Laurie* found navigating an open relationship challenging - and share's it's not all fun and games.

"I was in an open relationship for four years before meeting my current partner and deciding to be monogamous. For a while, I loved it. My relationship became longer term and more domestic while I got to date and even sleep with other guys."

"In some ways, it was brilliant. I was at university in the States and my boyfriend was back in London, which, if we'd been monogamous, might have been difficult. While most relationships that pre-date university don't survive it, ours worked pretty well, on the basis that I could go out and have fun with my friends without feeling guilty if the dancing got a bit raunchy or I indulged a drunken kiss."

"The open nature of the relationship lent itself to us giving each other space and being allowed to get on with our lives."

"When you're non-monogamous, the first thing people ask you is always about jealousy, and I get it. When you're used to the idea that the person you're dating is only supposed to have eyes for you, it's hard to understand that you could be okay with it."

"The reality is that yes, of course you get jealous. Being open doesn't mean you've had the envy chip removed. It just means that you've decided jealousy, anger and sadness are all part of a normal emotional range. After all, people in monogamous relationships get jealous too. It's not about feeling it or not feeling it, it's about how you process it. In an open relationship, you're encouraged to communicate with your partner about your jealousy and discuss what's causing it. When it works, the process can leave you feeling closer than ever."

Why I ended up ditching polyamory for monogamy?

"Everyone has their wants and needs, and when the relationship is bigger those wants and needs increase. That can mean that sometimes you don't get your needs met."

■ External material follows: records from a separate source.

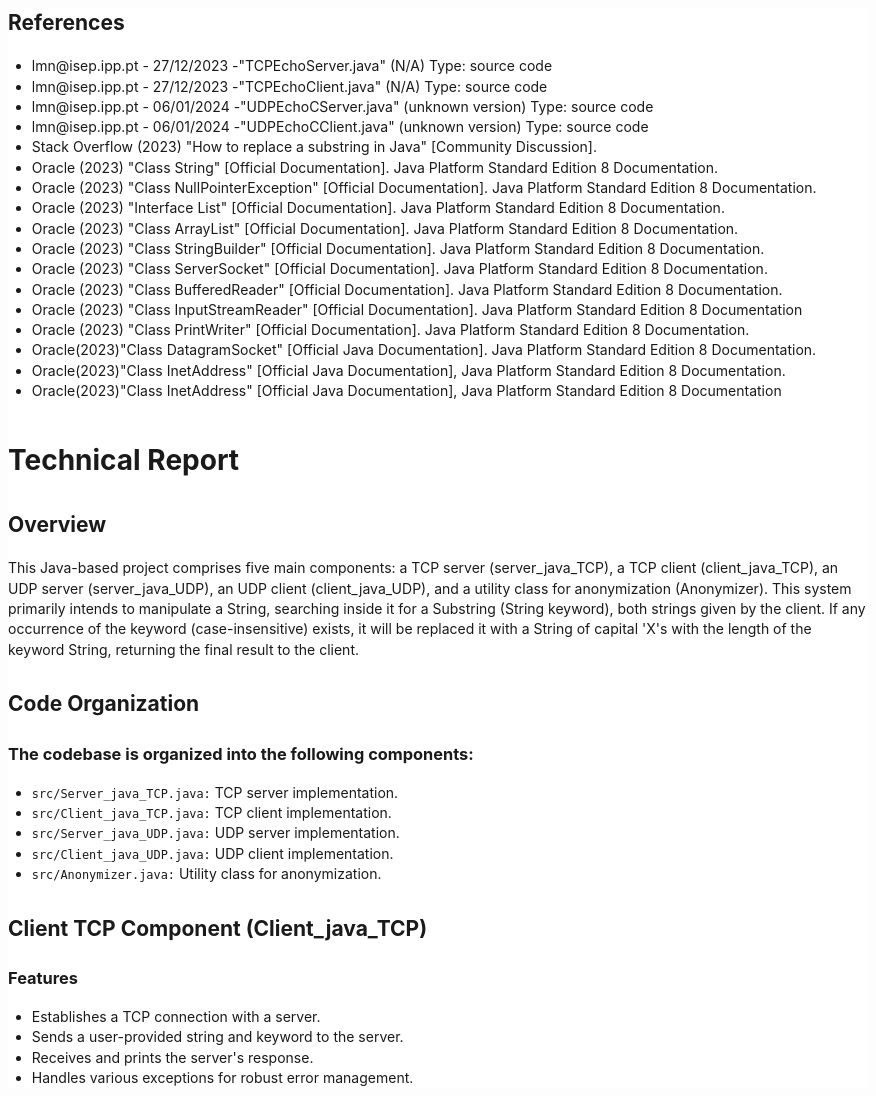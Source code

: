 <h2>References</h2>
<ul>
    <li>lmn@isep.ipp.pt - 27/12/2023 -"TCPEchoServer.java" (N/A) Type: source code</li>
    <li>lmn@isep.ipp.pt - 27/12/2023 -"TCPEchoClient.java" (N/A) Type: source code</li>
    <li>lmn@isep.ipp.pt - 06/01/2024 -"UDPEchoCServer.java" (unknown version) Type: source code</li>
    <li>lmn@isep.ipp.pt - 06/01/2024 -"UDPEchoCClient.java" (unknown version) Type: source code</li>
    <li>Stack Overflow (2023) "How to replace a substring in Java" [Community Discussion].</li>
    <li>Oracle (2023) "Class String" [Official Documentation]. Java Platform Standard Edition 8 Documentation.</li>
    <li>Oracle (2023) "Class NullPointerException" [Official Documentation]. Java Platform Standard Edition 8 Documentation.</li>
    <li>Oracle (2023) "Interface List<E>" [Official Documentation]. Java Platform Standard Edition 8 Documentation.</li>
    <li>Oracle (2023) "Class ArrayList<E>" [Official Documentation]. Java Platform Standard Edition 8 Documentation.</li>
    <li>Oracle (2023) "Class StringBuilder" [Official Documentation]. Java Platform Standard Edition 8 Documentation.</li>
    <li>Oracle (2023) "Class ServerSocket" [Official Documentation]. Java Platform Standard Edition 8 Documentation.</li>
    <li>Oracle (2023) "Class BufferedReader" [Official Documentation]. Java Platform Standard Edition 8 Documentation.</li>
    <li>Oracle (2023) "Class InputStreamReader" [Official Documentation]. Java Platform Standard Edition 8 Documentation</li>
    <li>Oracle (2023) "Class PrintWriter" [Official Documentation]. Java Platform Standard Edition 8 Documentation.</li>
<li>Oracle(2023)"Class DatagramSocket" [Official Java Documentation]. Java Platform Standard Edition 8 Documentation.</li>
        <li>Oracle(2023)"Class InetAddress" [Official Java Documentation],  Java Platform Standard Edition 8 Documentation.</li>
        <li>Oracle(2023)"Class InetAddress" [Official Java Documentation], Java Platform Standard Edition 8 Documentation</li>
</ul>
    <h1>Technical Report</h1>
<h2>Overview</h2>
    <p>This Java-based project comprises five main components: a TCP server (server_java_TCP), a TCP client (client_java_TCP), an UDP server (server_java_UDP), an UDP client (client_java_UDP), and a utility class for anonymization (Anonymizer). This system primarily intends to manipulate a String, searching inside it for a Substring (String keyword), both strings given by the client. If any occurrence of the keyword (case-insensitive) exists, it will be replaced it with a String of capital 'X's with the length of the keyword String, returning the final result to the client.</p>

<h2>Code Organization</h2>
<h3>The codebase is organized into the following components:</h3>
<ul>
    <li><code>src/Server_java_TCP.java:</code> TCP server implementation.</li>
    <li><code>src/Client_java_TCP.java:</code> TCP client implementation.</li>
    <li><code>src/Server_java_UDP.java:</code> UDP server implementation.</li>
    <li><code>src/Client_java_UDP.java:</code> UDP client implementation.</li>
    <li><code>src/Anonymizer.java:</code> Utility class for anonymization.</li>
</ul>

<h2>Client TCP Component (Client_java_TCP)</h2>
<h3>Features</h3>
<ul>
    <li>Establishes a TCP connection with a server.</li>
    <li>Sends a user-provided string and keyword to the server.</li>
    <li>Receives and prints the server's response.</li>
    <li>Handles various exceptions for robust error management.</li>
</ul>
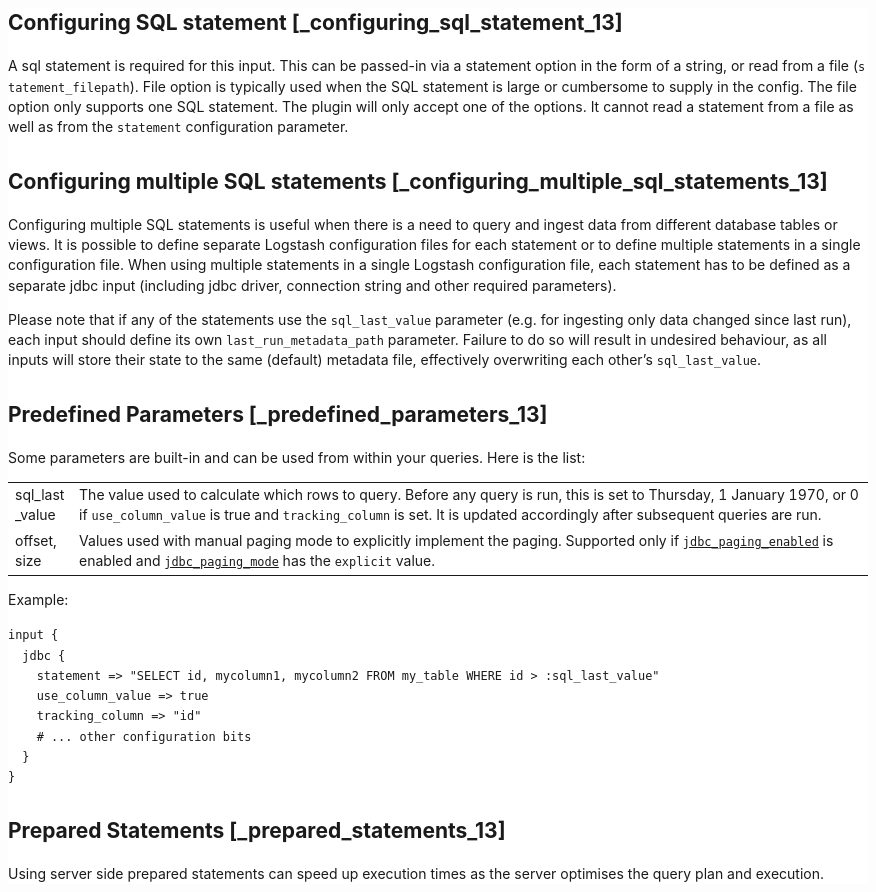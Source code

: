 ## Configuring SQL statement [_configuring_sql_statement_13]

A sql statement is required for this input. This can be passed-in via a statement option in the form of a string, or read from a file (`statement_filepath`). File option is typically used when the SQL statement is large or cumbersome to supply in the config. The file option only supports one SQL statement. The plugin will only accept one of the options. It cannot read a statement from a file as well as from the `statement` configuration parameter.

## Configuring multiple SQL statements [_configuring_multiple_sql_statements_13]

Configuring multiple SQL statements is useful when there is a need to query and ingest data from different database tables or views. It is possible to define separate Logstash configuration files for each statement or to define multiple statements in a single configuration file. When using multiple statements in a single Logstash configuration file, each statement has to be defined as a separate jdbc input (including jdbc driver, connection string and other required parameters).

Please note that if any of the statements use the `sql_last_value` parameter (e.g. for ingesting only data changed since last run), each input should define its own `last_run_metadata_path` parameter. Failure to do so will result in undesired behaviour, as all inputs will store their state to the same (default) metadata file, effectively overwriting each other’s `sql_last_value`.

## Predefined Parameters [_predefined_parameters_13]

Some parameters are built-in and can be used from within your queries. Here is the list:

| | |
| :- | :- |
| sql\_last\_value | The value used to calculate which rows to query. Before any query is run, this is set to Thursday, 1 January 1970, or 0 if `use_column_value` is true and `tracking_column` is set. It is updated accordingly after subsequent queries are run. |
| offset, size | Values used with manual paging mode to explicitly implement the paging. Supported only if [`jdbc_paging_enabled`](v5-4-3-plugins-inputs-jdbc.md#v5.4.3-plugins-inputs-jdbc-jdbc_paging_enabled) is enabled and [`jdbc_paging_mode`](v5-4-3-plugins-inputs-jdbc.md#v5.4.3-plugins-inputs-jdbc-jdbc_paging_mode) has the `explicit` value. |

Example:

```
input {
  jdbc {
    statement => "SELECT id, mycolumn1, mycolumn2 FROM my_table WHERE id > :sql_last_value"
    use_column_value => true
    tracking_column => "id"
    # ... other configuration bits
  }
}
```

## Prepared Statements [_prepared_statements_13]

Using server side prepared statements can speed up execution times as the server optimises the query plan and execution.
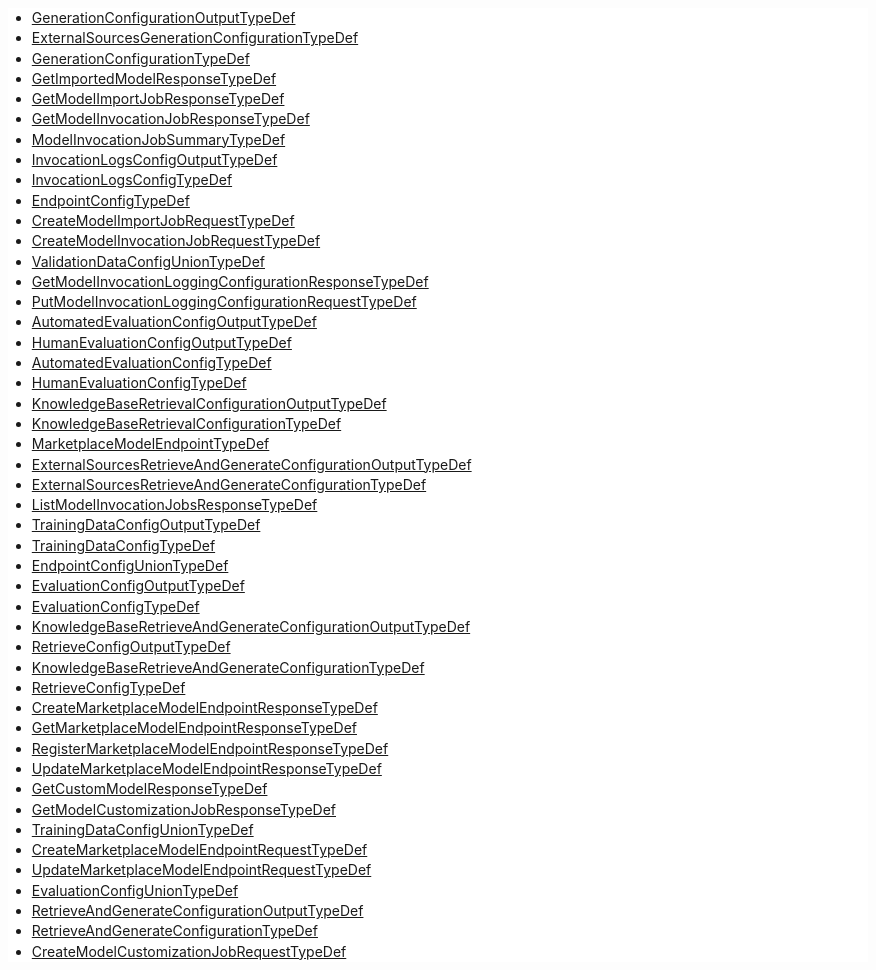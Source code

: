 - [GenerationConfigurationOutputTypeDef](./type_defs.md#generationconfigurationoutputtypedef)
- [ExternalSourcesGenerationConfigurationTypeDef](./type_defs.md#externalsourcesgenerationconfigurationtypedef)
- [GenerationConfigurationTypeDef](./type_defs.md#generationconfigurationtypedef)
- [GetImportedModelResponseTypeDef](./type_defs.md#getimportedmodelresponsetypedef)
- [GetModelImportJobResponseTypeDef](./type_defs.md#getmodelimportjobresponsetypedef)
- [GetModelInvocationJobResponseTypeDef](./type_defs.md#getmodelinvocationjobresponsetypedef)
- [ModelInvocationJobSummaryTypeDef](./type_defs.md#modelinvocationjobsummarytypedef)
- [InvocationLogsConfigOutputTypeDef](./type_defs.md#invocationlogsconfigoutputtypedef)
- [InvocationLogsConfigTypeDef](./type_defs.md#invocationlogsconfigtypedef)
- [EndpointConfigTypeDef](./type_defs.md#endpointconfigtypedef)
- [CreateModelImportJobRequestTypeDef](./type_defs.md#createmodelimportjobrequesttypedef)
- [CreateModelInvocationJobRequestTypeDef](./type_defs.md#createmodelinvocationjobrequesttypedef)
- [ValidationDataConfigUnionTypeDef](./type_defs.md#validationdataconfiguniontypedef)
- [GetModelInvocationLoggingConfigurationResponseTypeDef](./type_defs.md#getmodelinvocationloggingconfigurationresponsetypedef)
- [PutModelInvocationLoggingConfigurationRequestTypeDef](./type_defs.md#putmodelinvocationloggingconfigurationrequesttypedef)
- [AutomatedEvaluationConfigOutputTypeDef](./type_defs.md#automatedevaluationconfigoutputtypedef)
- [HumanEvaluationConfigOutputTypeDef](./type_defs.md#humanevaluationconfigoutputtypedef)
- [AutomatedEvaluationConfigTypeDef](./type_defs.md#automatedevaluationconfigtypedef)
- [HumanEvaluationConfigTypeDef](./type_defs.md#humanevaluationconfigtypedef)
- [KnowledgeBaseRetrievalConfigurationOutputTypeDef](./type_defs.md#knowledgebaseretrievalconfigurationoutputtypedef)
- [KnowledgeBaseRetrievalConfigurationTypeDef](./type_defs.md#knowledgebaseretrievalconfigurationtypedef)
- [MarketplaceModelEndpointTypeDef](./type_defs.md#marketplacemodelendpointtypedef)
- [ExternalSourcesRetrieveAndGenerateConfigurationOutputTypeDef](./type_defs.md#externalsourcesretrieveandgenerateconfigurationoutputtypedef)
- [ExternalSourcesRetrieveAndGenerateConfigurationTypeDef](./type_defs.md#externalsourcesretrieveandgenerateconfigurationtypedef)
- [ListModelInvocationJobsResponseTypeDef](./type_defs.md#listmodelinvocationjobsresponsetypedef)
- [TrainingDataConfigOutputTypeDef](./type_defs.md#trainingdataconfigoutputtypedef)
- [TrainingDataConfigTypeDef](./type_defs.md#trainingdataconfigtypedef)
- [EndpointConfigUnionTypeDef](./type_defs.md#endpointconfiguniontypedef)
- [EvaluationConfigOutputTypeDef](./type_defs.md#evaluationconfigoutputtypedef)
- [EvaluationConfigTypeDef](./type_defs.md#evaluationconfigtypedef)
- [KnowledgeBaseRetrieveAndGenerateConfigurationOutputTypeDef](./type_defs.md#knowledgebaseretrieveandgenerateconfigurationoutputtypedef)
- [RetrieveConfigOutputTypeDef](./type_defs.md#retrieveconfigoutputtypedef)
- [KnowledgeBaseRetrieveAndGenerateConfigurationTypeDef](./type_defs.md#knowledgebaseretrieveandgenerateconfigurationtypedef)
- [RetrieveConfigTypeDef](./type_defs.md#retrieveconfigtypedef)
- [CreateMarketplaceModelEndpointResponseTypeDef](./type_defs.md#createmarketplacemodelendpointresponsetypedef)
- [GetMarketplaceModelEndpointResponseTypeDef](./type_defs.md#getmarketplacemodelendpointresponsetypedef)
- [RegisterMarketplaceModelEndpointResponseTypeDef](./type_defs.md#registermarketplacemodelendpointresponsetypedef)
- [UpdateMarketplaceModelEndpointResponseTypeDef](./type_defs.md#updatemarketplacemodelendpointresponsetypedef)
- [GetCustomModelResponseTypeDef](./type_defs.md#getcustommodelresponsetypedef)
- [GetModelCustomizationJobResponseTypeDef](./type_defs.md#getmodelcustomizationjobresponsetypedef)
- [TrainingDataConfigUnionTypeDef](./type_defs.md#trainingdataconfiguniontypedef)
- [CreateMarketplaceModelEndpointRequestTypeDef](./type_defs.md#createmarketplacemodelendpointrequesttypedef)
- [UpdateMarketplaceModelEndpointRequestTypeDef](./type_defs.md#updatemarketplacemodelendpointrequesttypedef)
- [EvaluationConfigUnionTypeDef](./type_defs.md#evaluationconfiguniontypedef)
- [RetrieveAndGenerateConfigurationOutputTypeDef](./type_defs.md#retrieveandgenerateconfigurationoutputtypedef)
- [RetrieveAndGenerateConfigurationTypeDef](./type_defs.md#retrieveandgenerateconfigurationtypedef)
- [CreateModelCustomizationJobRequestTypeDef](./type_defs.md#createmodelcustomizationjobrequesttypedef)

"Then there's the issue of priority. Who are you supposed to put first? My ex was married, so it was pretty clear cut. His wife was equally committed to an open relationship (and had a boyfriend of her own) but she came first, because they'd committed their lives to each other."

"The pay-off for having my own life and university and being able to sleep with whoever I wanted, was that I couldn't demand my boyfriend's time or attention. It had to be scheduled in, and unless it was an emergency, I had to fit in around everyone else."

"For some people, particularly people who have multiple partners or a demanding career, the part time nature of open dating can be advantageous, but if you're someone who - like me - values constant communication and contact, it's really hard. So when it came to settling down with my other half, we felt that we would rather focus exclusively on each other."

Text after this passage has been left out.